Studying the Bible was the first mistake that Professor Briggs made, reasoning was the second, and publishing his conclusions was the third. If he had read without studying, if he had believed without reasoning, he would have remained a good, orthodox Presbyterian. He probably read the works of Humboldt, Darwin and Haeckel, and found that the author of Genesis was not a geologist, not a scientist. He seems to have his doubts about the truth of the story of the deluge. Should he be blamed for this? Is there a sensible man in the wide world who really believes in the flood?

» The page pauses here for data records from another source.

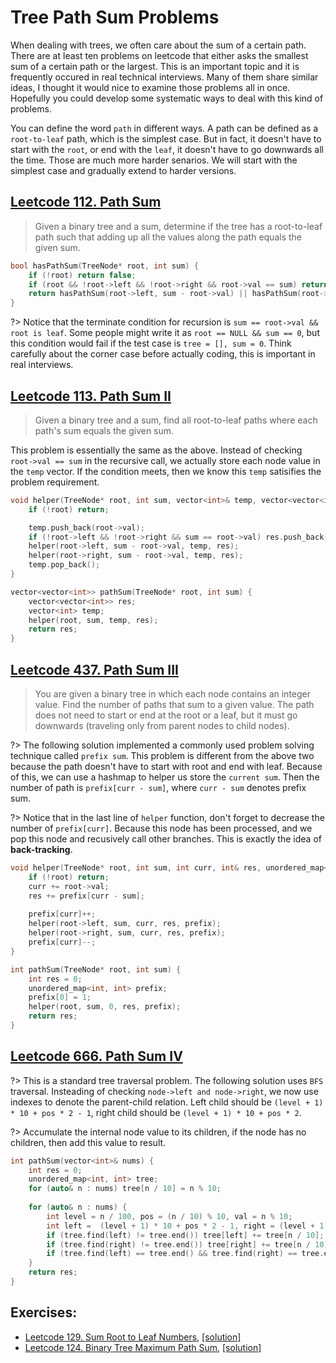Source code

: # Tree Path Sum Problems

When dealing with trees, we often care about the sum of a certain path. There are at least ten problems on leetcode that either asks the smallest sum of a certain path or the largest. This is an important topic and it is frequently occured in real technical interviews. Many of them share similar ideas, I thought it would nice to examine those problems all in once. Hopefully you could develop some systematic ways to deal with this kind of problems.

You can define the word `path` in different ways. A path can be defined as a `root-to-leaf` path, which is the simplest case. But in fact, it doesn't have to start with the `root`, or end with the `leaf`, it doesn't have to go downwards all the time. Those are much more harder senarios. We will start with the simplest case and gradually extend to harder versions.

## [Leetcode 112. Path Sum](https://leetcode.com/problems/path-sum/)
> Given a binary tree and a sum, determine if the tree has a root-to-leaf path such that adding up all the values along the path equals the given sum.

```cpp
bool hasPathSum(TreeNode* root, int sum) {
    if (!root) return false;
    if (root && !root->left && !root->right && root->val == sum) return true;
    return hasPathSum(root->left, sum - root->val) || hasPathSum(root->right, sum - root->val);
}
```
?> Notice that the terminate condition for recursion is `sum == root->val && root is leaf`. Some people might write it as `root == NULL && sum == 0`, but this condition would fail if the test case is `tree = [], sum = 0`. Think carefully about the corner case before actually coding, this is important in real interviews.

## [Leetcode 113. Path Sum II](https://leetcode.com/problems/path-sum-ii/)
> Given a binary tree and a sum, find all root-to-leaf paths where each path's sum equals the given sum.

This problem is essentially the same as the above. Instead of checking `root->val == sum` in the recursive call, we actually store each node value in the `temp` vector. If the condition meets, then we know this `temp` satisifies the problem requirement.

```cpp
void helper(TreeNode* root, int sum, vector<int>& temp, vector<vector<int>>& res) {
    if (!root) return;

    temp.push_back(root->val);
    if (!root->left && !root->right && sum == root->val) res.push_back(temp);
    helper(root->left, sum - root->val, temp, res);
    helper(root->right, sum - root->val, temp, res);
    temp.pop_back();
}

vector<vector<int>> pathSum(TreeNode* root, int sum) {
    vector<vector<int>> res;
    vector<int> temp;
    helper(root, sum, temp, res);
    return res;
}
```

## [Leetcode 437. Path Sum III](https://leetcode.com/problems/path-sum-iii/)
> You are given a binary tree in which each node contains an integer value.
> Find the number of paths that sum to a given value.
> The path does not need to start or end at the root or a leaf, but it must go downwards (traveling only from parent nodes to child nodes).


?> The following solution implemented a commonly used problem solving technique called `prefix sum`. This problem is different from the above two because the path doesn't have to start with root and end with leaf. Because of this, we can use a hashmap to helper us store the `current sum`. Then the number of path is `prefix[curr - sum]`, where `curr - sum` denotes prefix sum.

?> Notice that in the last line of `helper` function, don't forget to decrease the number of `prefix[curr]`. Because this node has been processed, and we pop this node and recusively call other branches. This is exactly the idea of **back-tracking**.

```cpp
void helper(TreeNode* root, int sum, int curr, int& res, unordered_map<int, int>& prefix) {
    if (!root) return;
    curr += root->val;
    res += prefix[curr - sum];
    
    prefix[curr]++;
    helper(root->left, sum, curr, res, prefix);
    helper(root->right, sum, curr, res, prefix);
    prefix[curr]--;
}

int pathSum(TreeNode* root, int sum) {
    int res = 0;
    unordered_map<int, int> prefix;
    prefix[0] = 1;
    helper(root, sum, 0, res, prefix);
    return res;
}
```

## [Leetcode 666. Path Sum IV](https://leetcode.com/problems/path-sum-iv/)

?> This is a standard tree traversal problem. The following solution uses `BFS` traversal. Insteading of checking `node->left and node->right`, we now use indexes to denote the parent-child relation. Left child should be `(level + 1) * 10 + pos * 2 - 1`, right child should be `(level + 1) * 10 + pos * 2`.

?> Accumulate the internal node value to its children, if the node has no children, then add this value to result.

```cpp
int pathSum(vector<int>& nums) {
    int res = 0;
    unordered_map<int, int> tree;
    for (auto& n : nums) tree[n / 10] = n % 10;
    
    for (auto& n : nums) {
        int level = n / 100, pos = (n / 10) % 10, val = n % 10;
        int left =  (level + 1) * 10 + pos * 2 - 1, right = (level + 1) * 10 + pos * 2;
        if (tree.find(left) != tree.end()) tree[left] += tree[n / 10];
        if (tree.find(right) != tree.end()) tree[right] += tree[n / 10];
        if (tree.find(left) == tree.end() && tree.find(right) == tree.end()) res += tree[n / 10];
    }
    return res;
}
```

## Exercises:
+ [Leetcode 129. Sum Root to Leaf Numbers](https://leetcode.com/problems/sum-root-to-leaf-numbers/), [[solution]](solutions/leetcode-129.md)
+ [Leetcode 124. Binary Tree Maximum Path Sum](https://leetcode.com/problems/binary-tree-maximum-path-sum/), [[solution]](solutions/leetcode-124.md)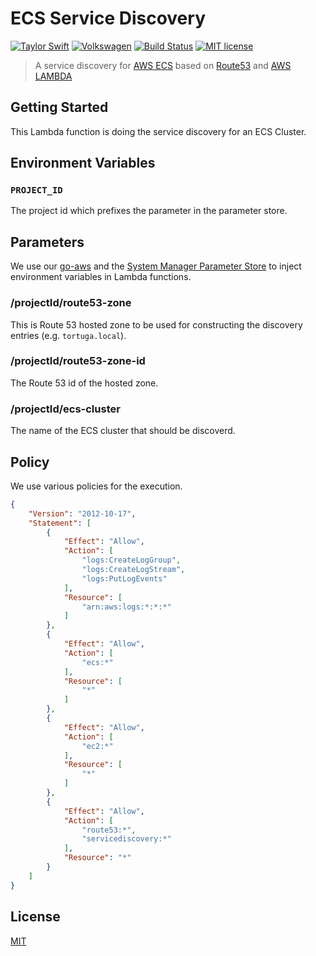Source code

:# ECS Service Discovery

[![Taylor Swift](https://img.shields.io/badge/secured%20by-taylor%20swift-brightgreen.svg)](https://twitter.com/SwiftOnSecurity)
[![Volkswagen](https://auchenberg.github.io/volkswagen/volkswargen_ci.svg?v=1)](https://github.com/auchenberg/volkswagen)
[![Build Status](https://travis-ci.org/katallaxie/vue-preboot.svg?branch=master)](https://travis-ci.org/katallaxie/vue-preboot)
[![MIT license](http://img.shields.io/badge/license-MIT-brightgreen.svg)](http://opensource.org/licenses/MIT)

> A service discovery for [AWS ECS](https://aws.amazon.com/de/documentation/ecs/) based on [Route53](https://aws.amazon.com/de/route53/) and [AWS LAMBDA](https://aws.amazon.com/de/lambda)

## Getting Started

This Lambda function is doing the service discovery for an ECS Cluster.

## Environment Variables

### `PROJECT_ID`

The project id which prefixes the parameter in the parameter store.


## Parameters

We use our [go-aws](https://github.com/axelspringer/go-aws) and the [System Manager Parameter Store](https://docs.aws.amazon.com/systems-manager/latest/userguide/systems-manager-paramstore.html) to inject environment variables in Lambda functions. 

### /projectId/route53-zone

This is Route 53 hosted zone to be used for constructing the discovery entries (e.g. `tortuga.local`).

### /projectId/route53-zone-id

The Route 53 id of the hosted zone.

### /projectId/ecs-cluster

The name of the ECS cluster that should be discoverd.

## Policy

We use various policies for the execution.

```json
{
    "Version": "2012-10-17",
    "Statement": [
        {
            "Effect": "Allow",
            "Action": [
                "logs:CreateLogGroup",
                "logs:CreateLogStream",
                "logs:PutLogEvents"
            ],
            "Resource": [
                "arn:aws:logs:*:*:*"
            ]
        },
        {
            "Effect": "Allow",
            "Action": [
                "ecs:*"
            ],
            "Resource": [
                "*"
            ]
        },
        {
            "Effect": "Allow",
            "Action": [
                "ec2:*"
            ],
            "Resource": [
                "*"
            ]
        },
        {
            "Effect": "Allow",
            "Action": [
                "route53:*",
                "servicediscovery:*"
            ],
            "Resource": "*"
        }
    ]
}
```

## License
[MIT](/LICENSE)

This flood business puts Jehovah in such an idiotic light.

Of course, he must have known, after the "fall" of Adam and Eve, that he would have to drown their descendants. Certainly it would have been more merciful to have killed Adam and Eve, made a new pair and kept the serpent out of the Garden of Eden. If Jehovah had been an intelligent God he never would have created the serpent. Then there would have been no fall, no flood, no atonement, no hell.

Think of a God who drowned a world! What a merciless monster! The cruelty of the flood is exceeded only by its stupidity.